» WHAT IS EXPECTED:
Scan the entries below and give the number of lines containing "ExtraMobs", with no accompanying words.

» INFORMATION SHOWN:
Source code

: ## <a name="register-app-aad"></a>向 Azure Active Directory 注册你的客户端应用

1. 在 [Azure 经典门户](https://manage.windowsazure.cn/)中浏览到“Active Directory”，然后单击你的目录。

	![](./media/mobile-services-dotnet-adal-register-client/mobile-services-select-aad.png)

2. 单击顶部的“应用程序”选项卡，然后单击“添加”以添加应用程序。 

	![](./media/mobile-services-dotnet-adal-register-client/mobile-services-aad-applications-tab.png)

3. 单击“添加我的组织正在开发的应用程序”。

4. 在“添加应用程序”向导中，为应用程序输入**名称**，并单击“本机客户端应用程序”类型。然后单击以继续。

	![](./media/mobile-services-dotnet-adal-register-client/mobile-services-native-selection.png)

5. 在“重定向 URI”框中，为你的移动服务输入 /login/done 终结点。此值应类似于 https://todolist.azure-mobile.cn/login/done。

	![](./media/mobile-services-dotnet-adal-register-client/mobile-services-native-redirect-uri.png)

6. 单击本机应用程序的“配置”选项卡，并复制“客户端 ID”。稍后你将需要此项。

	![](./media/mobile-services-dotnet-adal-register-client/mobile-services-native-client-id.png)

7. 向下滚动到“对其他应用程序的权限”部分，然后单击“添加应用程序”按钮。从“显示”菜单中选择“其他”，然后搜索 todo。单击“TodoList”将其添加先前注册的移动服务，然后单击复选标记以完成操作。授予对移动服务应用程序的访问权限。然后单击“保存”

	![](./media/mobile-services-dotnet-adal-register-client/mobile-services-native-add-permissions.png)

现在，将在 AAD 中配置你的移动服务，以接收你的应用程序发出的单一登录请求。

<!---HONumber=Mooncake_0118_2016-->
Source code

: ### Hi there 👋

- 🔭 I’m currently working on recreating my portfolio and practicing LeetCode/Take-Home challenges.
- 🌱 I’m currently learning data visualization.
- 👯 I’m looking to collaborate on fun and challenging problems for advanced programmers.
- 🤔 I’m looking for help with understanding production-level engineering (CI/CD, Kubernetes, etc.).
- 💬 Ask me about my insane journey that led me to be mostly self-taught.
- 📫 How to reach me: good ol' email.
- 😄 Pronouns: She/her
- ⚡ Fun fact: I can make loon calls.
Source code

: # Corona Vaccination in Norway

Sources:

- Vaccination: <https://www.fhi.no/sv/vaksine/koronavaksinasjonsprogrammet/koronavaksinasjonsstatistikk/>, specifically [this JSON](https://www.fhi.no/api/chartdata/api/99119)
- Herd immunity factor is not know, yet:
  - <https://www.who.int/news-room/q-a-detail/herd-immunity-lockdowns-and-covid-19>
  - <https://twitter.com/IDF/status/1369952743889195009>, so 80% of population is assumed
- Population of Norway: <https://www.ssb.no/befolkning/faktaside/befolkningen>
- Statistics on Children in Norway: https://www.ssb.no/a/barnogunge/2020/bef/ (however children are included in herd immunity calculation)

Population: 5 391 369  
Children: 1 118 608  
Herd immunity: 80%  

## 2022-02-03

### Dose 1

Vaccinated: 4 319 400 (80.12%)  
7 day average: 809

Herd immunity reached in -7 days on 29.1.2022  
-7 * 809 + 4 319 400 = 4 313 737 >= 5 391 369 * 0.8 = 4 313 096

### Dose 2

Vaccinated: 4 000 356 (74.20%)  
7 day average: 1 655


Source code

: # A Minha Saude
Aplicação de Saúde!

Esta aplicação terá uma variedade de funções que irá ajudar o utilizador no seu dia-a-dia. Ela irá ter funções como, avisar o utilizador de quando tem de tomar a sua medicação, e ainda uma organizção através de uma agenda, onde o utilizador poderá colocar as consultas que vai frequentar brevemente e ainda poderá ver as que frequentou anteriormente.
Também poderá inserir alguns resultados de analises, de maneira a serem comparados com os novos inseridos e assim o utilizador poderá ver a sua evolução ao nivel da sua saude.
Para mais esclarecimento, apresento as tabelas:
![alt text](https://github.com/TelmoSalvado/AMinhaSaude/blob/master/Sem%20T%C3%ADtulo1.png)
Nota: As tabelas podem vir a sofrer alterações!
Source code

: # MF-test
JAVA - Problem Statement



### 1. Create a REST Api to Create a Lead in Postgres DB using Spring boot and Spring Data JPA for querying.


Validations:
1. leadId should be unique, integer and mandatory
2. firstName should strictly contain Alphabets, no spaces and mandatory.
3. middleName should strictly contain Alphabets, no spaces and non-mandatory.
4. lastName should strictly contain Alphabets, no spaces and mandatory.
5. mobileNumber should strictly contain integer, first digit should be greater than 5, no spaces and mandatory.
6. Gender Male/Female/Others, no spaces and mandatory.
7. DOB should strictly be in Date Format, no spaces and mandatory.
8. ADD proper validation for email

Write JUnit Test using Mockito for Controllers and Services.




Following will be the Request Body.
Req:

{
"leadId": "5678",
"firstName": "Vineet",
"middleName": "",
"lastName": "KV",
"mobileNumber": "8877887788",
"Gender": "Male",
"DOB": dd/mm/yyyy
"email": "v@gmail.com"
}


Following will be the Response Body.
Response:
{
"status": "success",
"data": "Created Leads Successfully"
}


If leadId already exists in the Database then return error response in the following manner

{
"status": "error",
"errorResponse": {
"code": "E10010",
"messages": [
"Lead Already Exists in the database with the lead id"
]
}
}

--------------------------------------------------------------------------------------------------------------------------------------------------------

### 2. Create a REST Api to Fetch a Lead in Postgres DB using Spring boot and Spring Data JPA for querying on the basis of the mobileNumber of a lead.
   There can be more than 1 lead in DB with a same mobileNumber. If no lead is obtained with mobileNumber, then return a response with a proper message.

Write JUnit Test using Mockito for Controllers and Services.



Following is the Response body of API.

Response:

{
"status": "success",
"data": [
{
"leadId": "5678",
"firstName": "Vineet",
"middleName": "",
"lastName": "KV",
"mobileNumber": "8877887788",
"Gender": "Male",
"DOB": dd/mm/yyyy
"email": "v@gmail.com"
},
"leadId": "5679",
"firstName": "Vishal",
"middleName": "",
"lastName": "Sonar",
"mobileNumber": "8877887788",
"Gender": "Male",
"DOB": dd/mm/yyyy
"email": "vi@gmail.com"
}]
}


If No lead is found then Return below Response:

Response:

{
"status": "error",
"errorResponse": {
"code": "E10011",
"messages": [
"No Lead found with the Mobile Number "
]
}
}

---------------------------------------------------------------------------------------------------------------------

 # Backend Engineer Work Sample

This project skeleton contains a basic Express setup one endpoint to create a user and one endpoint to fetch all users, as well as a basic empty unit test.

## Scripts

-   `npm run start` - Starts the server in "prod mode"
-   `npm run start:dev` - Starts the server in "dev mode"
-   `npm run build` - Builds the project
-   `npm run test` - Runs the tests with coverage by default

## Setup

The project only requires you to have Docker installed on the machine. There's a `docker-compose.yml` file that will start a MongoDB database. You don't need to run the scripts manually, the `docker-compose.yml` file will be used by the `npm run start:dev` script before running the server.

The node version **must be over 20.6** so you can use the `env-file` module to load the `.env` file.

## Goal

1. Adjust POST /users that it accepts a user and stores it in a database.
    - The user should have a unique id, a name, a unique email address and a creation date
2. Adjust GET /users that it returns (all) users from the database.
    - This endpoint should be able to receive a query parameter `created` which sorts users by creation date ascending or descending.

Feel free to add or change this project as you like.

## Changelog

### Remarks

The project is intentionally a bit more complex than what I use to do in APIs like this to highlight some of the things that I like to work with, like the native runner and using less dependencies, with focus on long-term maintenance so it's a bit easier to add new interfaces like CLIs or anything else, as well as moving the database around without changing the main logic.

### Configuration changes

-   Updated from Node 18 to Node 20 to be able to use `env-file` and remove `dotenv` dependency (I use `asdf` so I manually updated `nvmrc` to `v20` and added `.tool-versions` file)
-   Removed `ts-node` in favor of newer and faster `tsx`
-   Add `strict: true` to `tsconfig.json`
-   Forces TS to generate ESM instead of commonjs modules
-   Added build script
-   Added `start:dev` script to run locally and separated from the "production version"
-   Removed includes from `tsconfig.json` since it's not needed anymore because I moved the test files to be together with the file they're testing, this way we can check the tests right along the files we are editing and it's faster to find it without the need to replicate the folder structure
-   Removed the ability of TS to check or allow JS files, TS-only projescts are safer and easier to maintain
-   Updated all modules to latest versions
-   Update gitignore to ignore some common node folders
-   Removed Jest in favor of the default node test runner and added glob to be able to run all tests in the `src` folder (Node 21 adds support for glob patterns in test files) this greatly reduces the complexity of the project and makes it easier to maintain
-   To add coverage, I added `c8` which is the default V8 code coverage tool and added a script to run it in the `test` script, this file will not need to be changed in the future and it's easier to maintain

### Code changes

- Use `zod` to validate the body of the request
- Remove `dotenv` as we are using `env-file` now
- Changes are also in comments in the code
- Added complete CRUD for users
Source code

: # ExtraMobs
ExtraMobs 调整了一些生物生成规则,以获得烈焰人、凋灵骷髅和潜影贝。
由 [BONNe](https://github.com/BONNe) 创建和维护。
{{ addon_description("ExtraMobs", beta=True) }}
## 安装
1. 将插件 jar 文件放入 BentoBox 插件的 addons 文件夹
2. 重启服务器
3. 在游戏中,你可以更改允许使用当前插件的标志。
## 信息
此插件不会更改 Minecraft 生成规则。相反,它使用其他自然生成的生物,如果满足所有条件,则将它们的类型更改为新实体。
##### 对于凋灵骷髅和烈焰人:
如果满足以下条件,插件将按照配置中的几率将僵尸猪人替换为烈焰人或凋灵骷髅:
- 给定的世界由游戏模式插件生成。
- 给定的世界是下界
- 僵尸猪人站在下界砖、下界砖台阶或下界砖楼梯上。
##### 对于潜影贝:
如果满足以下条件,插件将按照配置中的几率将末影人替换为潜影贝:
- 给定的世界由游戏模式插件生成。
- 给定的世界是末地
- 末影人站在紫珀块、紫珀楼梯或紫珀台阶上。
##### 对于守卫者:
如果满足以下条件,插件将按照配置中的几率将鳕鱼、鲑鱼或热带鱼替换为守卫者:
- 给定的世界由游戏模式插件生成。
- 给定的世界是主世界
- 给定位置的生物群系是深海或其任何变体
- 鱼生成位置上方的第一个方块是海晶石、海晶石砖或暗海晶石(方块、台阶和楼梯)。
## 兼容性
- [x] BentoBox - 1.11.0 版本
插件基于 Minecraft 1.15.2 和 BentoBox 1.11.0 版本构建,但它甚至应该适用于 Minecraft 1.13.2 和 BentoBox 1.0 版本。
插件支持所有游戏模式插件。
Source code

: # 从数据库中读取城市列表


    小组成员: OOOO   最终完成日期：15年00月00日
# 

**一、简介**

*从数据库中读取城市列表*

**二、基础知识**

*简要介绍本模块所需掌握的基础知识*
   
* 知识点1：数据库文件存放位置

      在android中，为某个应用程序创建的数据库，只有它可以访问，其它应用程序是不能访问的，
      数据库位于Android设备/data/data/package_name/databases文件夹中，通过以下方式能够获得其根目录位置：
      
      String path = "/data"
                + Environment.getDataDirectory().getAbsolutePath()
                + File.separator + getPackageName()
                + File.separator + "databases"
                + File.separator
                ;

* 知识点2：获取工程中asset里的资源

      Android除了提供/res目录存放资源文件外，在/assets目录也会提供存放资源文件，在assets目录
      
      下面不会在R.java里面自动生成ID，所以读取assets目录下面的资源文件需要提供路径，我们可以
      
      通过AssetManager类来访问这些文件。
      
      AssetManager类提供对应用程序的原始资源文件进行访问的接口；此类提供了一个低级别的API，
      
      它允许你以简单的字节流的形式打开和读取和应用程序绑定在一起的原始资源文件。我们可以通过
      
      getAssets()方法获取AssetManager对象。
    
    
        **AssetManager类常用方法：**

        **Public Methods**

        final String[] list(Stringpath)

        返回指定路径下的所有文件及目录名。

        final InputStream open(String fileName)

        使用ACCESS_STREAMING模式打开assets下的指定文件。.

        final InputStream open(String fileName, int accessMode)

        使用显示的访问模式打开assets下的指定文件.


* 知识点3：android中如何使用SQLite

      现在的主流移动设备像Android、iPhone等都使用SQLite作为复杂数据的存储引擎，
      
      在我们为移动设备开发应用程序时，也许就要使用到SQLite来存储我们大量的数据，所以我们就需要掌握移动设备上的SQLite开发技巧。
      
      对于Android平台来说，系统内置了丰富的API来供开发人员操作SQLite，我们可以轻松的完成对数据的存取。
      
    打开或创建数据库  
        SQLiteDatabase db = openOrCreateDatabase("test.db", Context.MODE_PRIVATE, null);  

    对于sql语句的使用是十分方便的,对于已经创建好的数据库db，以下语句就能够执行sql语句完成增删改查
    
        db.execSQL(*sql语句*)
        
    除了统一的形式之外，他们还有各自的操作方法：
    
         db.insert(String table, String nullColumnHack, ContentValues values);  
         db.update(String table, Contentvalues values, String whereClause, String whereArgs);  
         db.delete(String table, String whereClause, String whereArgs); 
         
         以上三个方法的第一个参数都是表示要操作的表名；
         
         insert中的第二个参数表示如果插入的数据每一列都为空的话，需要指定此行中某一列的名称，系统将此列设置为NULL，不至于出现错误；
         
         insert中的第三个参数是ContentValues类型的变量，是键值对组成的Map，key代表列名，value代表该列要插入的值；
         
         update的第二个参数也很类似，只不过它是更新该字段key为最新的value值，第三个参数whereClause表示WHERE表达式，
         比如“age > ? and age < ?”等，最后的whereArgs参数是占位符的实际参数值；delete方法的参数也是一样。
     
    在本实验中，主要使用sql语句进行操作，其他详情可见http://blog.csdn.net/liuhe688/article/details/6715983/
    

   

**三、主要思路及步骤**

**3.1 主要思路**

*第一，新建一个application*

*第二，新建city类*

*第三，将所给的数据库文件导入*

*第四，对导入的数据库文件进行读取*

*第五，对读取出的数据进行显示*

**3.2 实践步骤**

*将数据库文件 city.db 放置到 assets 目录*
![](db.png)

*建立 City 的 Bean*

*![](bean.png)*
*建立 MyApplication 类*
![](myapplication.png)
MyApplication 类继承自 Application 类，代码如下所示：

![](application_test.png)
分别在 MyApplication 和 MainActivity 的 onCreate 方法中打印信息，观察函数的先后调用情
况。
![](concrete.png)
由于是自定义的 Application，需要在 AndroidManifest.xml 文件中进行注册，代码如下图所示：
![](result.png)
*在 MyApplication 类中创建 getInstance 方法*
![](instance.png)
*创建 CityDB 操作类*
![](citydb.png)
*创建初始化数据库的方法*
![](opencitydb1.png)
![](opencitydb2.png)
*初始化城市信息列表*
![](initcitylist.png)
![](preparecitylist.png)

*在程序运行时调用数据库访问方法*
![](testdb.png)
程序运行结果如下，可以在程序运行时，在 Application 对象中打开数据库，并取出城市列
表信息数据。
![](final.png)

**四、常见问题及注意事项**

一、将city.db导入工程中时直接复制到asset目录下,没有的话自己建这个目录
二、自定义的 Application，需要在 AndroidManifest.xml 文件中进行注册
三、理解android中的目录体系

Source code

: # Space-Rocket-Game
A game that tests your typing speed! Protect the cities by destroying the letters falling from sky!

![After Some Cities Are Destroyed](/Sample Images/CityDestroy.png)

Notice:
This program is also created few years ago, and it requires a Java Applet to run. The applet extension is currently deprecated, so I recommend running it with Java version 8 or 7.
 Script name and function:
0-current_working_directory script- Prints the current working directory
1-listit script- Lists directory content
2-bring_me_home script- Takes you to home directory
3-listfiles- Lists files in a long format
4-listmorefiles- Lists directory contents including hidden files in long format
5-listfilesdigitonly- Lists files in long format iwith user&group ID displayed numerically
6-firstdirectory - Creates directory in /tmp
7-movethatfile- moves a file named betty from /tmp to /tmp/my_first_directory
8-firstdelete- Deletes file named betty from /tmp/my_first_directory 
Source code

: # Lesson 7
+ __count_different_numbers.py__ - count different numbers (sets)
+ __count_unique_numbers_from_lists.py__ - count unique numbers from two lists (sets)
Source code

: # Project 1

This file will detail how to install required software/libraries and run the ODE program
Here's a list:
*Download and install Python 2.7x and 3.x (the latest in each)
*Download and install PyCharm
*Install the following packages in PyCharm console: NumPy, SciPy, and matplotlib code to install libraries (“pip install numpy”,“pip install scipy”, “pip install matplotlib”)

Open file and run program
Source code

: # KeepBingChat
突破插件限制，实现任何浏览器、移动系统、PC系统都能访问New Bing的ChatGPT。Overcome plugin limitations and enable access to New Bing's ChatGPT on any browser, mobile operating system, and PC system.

» REPLY:
3